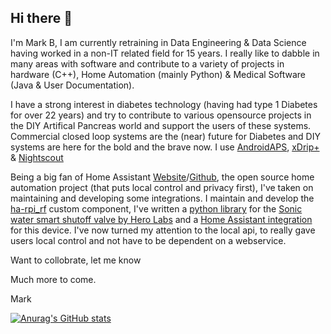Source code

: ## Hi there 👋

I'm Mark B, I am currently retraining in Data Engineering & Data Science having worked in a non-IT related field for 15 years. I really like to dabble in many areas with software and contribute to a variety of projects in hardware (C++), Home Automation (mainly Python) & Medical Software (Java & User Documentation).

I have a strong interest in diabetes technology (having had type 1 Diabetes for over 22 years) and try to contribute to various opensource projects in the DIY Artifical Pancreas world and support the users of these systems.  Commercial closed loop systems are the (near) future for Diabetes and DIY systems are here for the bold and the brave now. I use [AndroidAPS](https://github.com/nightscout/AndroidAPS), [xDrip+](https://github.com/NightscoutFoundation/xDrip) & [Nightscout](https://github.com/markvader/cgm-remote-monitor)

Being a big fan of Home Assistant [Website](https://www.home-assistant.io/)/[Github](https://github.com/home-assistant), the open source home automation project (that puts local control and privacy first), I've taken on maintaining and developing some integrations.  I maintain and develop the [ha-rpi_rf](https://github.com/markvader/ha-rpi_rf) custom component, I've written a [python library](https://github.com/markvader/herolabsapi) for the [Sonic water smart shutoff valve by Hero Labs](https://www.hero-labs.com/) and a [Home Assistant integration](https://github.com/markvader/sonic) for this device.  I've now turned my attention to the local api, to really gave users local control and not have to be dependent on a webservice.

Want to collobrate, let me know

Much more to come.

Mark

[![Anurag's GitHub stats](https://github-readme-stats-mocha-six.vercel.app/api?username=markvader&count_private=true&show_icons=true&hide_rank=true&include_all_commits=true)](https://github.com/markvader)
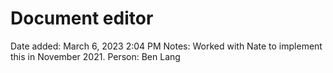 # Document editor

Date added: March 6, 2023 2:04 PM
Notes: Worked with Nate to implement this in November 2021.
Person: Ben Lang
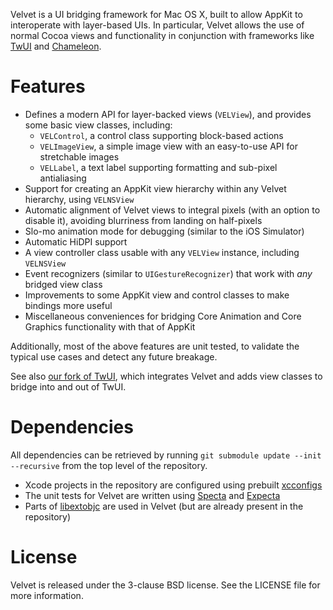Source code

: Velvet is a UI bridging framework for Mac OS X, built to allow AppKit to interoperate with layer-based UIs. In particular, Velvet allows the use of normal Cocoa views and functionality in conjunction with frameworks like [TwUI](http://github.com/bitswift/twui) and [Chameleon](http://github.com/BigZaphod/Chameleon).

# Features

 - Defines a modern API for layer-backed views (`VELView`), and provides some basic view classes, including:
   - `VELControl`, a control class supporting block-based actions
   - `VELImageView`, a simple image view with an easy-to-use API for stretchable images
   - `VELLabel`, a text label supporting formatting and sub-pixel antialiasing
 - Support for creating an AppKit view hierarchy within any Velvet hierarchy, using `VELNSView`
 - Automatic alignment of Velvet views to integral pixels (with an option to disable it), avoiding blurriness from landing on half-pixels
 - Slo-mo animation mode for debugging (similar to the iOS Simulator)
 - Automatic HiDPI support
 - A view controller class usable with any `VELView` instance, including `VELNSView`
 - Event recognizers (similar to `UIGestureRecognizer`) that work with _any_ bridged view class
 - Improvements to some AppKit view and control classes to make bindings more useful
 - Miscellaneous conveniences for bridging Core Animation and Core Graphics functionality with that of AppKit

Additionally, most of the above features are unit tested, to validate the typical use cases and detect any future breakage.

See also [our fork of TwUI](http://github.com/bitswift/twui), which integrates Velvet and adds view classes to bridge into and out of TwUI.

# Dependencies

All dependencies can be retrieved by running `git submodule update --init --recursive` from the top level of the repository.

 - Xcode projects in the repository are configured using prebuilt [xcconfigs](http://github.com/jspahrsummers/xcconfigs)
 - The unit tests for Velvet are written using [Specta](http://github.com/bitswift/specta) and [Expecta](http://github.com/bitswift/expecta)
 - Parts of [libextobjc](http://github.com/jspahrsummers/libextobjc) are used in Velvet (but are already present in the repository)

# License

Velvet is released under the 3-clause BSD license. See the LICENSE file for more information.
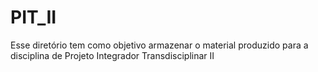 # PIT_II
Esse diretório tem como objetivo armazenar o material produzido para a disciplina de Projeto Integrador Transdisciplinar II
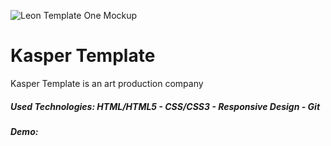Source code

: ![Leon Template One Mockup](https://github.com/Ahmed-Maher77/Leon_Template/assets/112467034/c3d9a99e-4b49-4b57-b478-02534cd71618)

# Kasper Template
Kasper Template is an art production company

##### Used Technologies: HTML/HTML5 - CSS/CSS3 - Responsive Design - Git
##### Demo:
+ + + + +
The problem => Pick out all lines from the data above in which the word "supporting" appears.

Written response =>
   - `VELControl`, a control class supporting block-based actions
   - `VELLabel`, a text label supporting formatting and sub-pixel antialiasing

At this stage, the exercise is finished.